Data records:

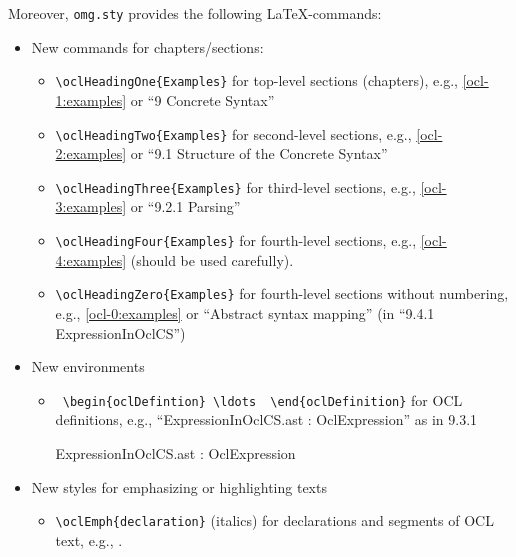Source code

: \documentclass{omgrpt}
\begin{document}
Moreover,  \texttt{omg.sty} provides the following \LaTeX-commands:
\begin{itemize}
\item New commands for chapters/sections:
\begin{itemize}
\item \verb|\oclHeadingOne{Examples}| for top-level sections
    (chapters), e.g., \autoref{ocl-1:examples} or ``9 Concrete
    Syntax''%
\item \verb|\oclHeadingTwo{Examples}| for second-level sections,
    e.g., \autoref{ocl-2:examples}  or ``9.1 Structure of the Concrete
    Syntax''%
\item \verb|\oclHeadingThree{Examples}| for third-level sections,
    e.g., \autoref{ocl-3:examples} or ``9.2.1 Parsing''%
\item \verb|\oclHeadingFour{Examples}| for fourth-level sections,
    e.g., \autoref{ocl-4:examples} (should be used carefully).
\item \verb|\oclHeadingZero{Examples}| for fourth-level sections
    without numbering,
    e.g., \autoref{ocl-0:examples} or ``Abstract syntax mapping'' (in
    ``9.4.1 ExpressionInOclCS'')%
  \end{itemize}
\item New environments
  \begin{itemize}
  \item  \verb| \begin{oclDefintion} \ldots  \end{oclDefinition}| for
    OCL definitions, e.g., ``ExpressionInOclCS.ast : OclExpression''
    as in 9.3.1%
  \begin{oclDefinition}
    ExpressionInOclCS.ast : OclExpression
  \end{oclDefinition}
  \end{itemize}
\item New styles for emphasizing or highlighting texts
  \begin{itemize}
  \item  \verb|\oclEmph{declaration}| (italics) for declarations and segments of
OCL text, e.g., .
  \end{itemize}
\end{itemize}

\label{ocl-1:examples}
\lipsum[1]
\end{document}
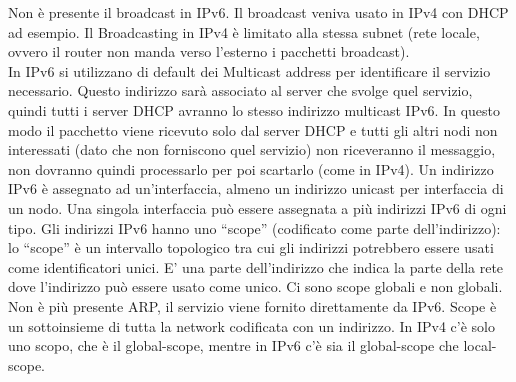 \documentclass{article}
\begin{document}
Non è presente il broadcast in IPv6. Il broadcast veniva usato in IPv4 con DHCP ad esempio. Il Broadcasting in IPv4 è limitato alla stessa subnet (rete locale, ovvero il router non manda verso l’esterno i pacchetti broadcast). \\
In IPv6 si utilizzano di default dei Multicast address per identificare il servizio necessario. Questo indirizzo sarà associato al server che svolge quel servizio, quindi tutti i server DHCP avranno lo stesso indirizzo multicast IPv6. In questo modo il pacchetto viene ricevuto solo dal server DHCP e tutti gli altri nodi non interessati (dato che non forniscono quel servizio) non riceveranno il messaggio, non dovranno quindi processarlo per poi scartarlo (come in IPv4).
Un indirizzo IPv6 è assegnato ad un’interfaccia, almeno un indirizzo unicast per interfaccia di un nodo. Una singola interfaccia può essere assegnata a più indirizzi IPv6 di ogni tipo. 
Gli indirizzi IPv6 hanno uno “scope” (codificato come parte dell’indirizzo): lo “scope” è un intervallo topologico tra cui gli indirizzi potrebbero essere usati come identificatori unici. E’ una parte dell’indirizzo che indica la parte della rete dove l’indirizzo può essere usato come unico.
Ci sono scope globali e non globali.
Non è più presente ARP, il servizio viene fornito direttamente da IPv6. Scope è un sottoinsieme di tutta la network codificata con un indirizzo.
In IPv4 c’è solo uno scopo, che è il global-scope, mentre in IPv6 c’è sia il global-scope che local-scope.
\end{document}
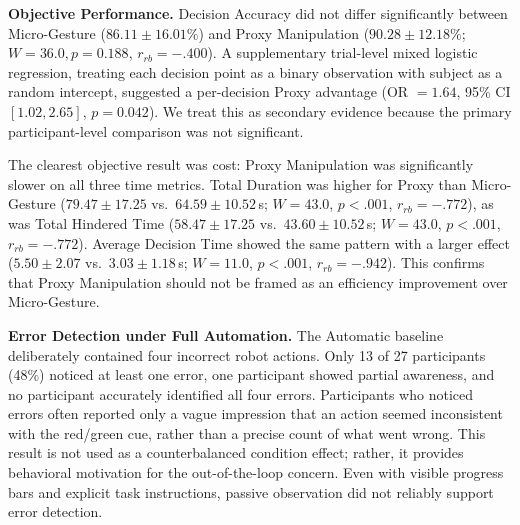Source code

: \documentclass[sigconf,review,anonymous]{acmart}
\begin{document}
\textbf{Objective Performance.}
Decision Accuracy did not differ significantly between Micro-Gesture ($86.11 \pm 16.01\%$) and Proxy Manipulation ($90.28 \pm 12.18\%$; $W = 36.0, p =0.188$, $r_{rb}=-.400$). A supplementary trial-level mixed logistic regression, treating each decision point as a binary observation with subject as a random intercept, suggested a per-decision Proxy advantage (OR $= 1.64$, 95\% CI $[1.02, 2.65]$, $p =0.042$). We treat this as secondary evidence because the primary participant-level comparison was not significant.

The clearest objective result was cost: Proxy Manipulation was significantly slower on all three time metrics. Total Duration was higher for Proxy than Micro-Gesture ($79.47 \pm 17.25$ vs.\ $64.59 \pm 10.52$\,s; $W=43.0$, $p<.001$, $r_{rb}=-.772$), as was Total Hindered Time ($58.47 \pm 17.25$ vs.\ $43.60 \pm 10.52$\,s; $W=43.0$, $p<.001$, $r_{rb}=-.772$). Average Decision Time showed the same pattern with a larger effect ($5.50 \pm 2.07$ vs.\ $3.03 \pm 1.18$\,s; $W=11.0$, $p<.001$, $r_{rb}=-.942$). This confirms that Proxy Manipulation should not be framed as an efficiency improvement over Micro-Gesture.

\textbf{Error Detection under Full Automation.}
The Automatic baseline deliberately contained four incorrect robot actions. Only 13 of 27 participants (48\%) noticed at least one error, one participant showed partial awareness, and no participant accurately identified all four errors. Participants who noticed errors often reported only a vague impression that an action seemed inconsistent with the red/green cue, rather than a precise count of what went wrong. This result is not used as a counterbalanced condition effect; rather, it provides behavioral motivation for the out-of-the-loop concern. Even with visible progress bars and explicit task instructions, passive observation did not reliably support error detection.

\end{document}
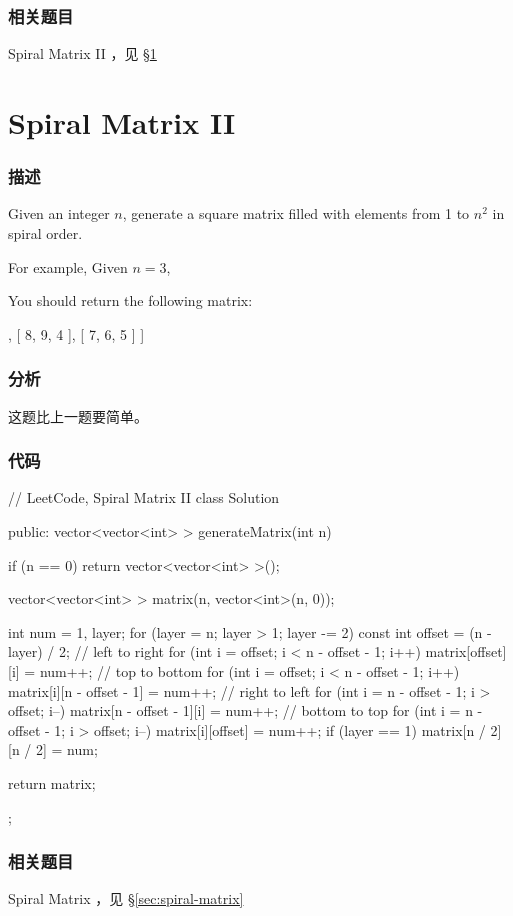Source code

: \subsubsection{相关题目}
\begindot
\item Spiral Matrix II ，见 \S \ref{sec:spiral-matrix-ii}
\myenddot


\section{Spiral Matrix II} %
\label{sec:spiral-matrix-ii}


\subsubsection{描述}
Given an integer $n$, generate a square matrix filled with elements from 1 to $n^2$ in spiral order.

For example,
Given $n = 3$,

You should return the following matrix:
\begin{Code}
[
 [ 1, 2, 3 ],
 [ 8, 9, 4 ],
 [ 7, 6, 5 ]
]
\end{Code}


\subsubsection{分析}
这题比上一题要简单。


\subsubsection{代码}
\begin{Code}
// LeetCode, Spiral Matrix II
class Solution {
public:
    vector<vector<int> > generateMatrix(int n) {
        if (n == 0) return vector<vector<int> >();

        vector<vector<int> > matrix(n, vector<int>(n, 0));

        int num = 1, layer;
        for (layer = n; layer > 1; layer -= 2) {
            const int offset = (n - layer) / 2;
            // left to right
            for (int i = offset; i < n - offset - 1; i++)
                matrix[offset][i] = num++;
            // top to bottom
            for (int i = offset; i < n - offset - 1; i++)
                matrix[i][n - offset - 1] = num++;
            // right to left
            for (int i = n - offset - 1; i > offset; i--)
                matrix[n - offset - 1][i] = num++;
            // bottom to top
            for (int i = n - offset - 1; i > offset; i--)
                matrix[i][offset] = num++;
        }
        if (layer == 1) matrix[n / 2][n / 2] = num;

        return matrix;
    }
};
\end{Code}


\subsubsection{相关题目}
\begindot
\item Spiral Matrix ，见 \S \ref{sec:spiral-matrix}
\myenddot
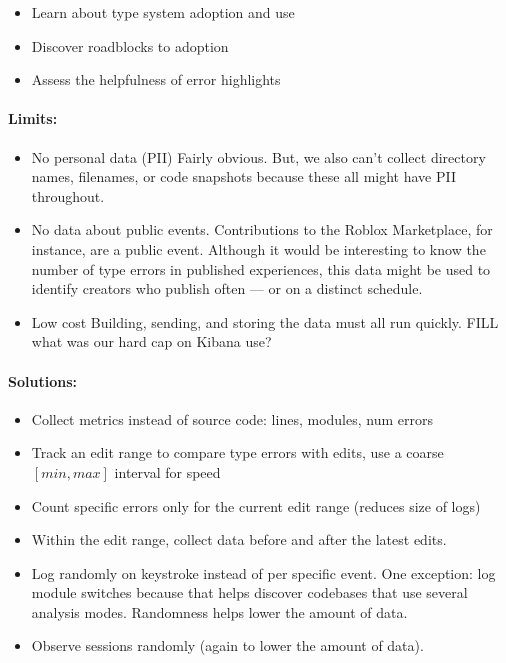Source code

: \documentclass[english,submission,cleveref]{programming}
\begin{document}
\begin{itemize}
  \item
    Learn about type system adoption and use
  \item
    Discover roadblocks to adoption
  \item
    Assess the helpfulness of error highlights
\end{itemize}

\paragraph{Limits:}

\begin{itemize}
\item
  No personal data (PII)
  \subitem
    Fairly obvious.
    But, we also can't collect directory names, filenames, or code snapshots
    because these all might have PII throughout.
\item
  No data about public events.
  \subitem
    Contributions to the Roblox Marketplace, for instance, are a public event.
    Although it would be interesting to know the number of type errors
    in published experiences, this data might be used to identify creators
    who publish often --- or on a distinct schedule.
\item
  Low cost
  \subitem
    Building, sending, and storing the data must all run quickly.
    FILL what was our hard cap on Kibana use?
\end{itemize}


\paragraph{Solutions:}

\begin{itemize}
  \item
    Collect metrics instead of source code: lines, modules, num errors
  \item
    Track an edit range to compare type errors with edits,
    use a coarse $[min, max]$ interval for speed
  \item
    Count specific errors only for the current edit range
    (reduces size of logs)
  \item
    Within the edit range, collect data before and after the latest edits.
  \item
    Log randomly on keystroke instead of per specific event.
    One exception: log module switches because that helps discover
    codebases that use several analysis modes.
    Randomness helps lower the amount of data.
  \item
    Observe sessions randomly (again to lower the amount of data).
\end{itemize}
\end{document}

[INSTRUCTIONS FOR THE TASK]
Where a line of the entries contains "OclExpression", report that line.

[EXERCISE RESPONSE]
    OCL definitions, e.g., ``ExpressionInOclCS.ast : OclExpression''
    ExpressionInOclCS.ast : OclExpression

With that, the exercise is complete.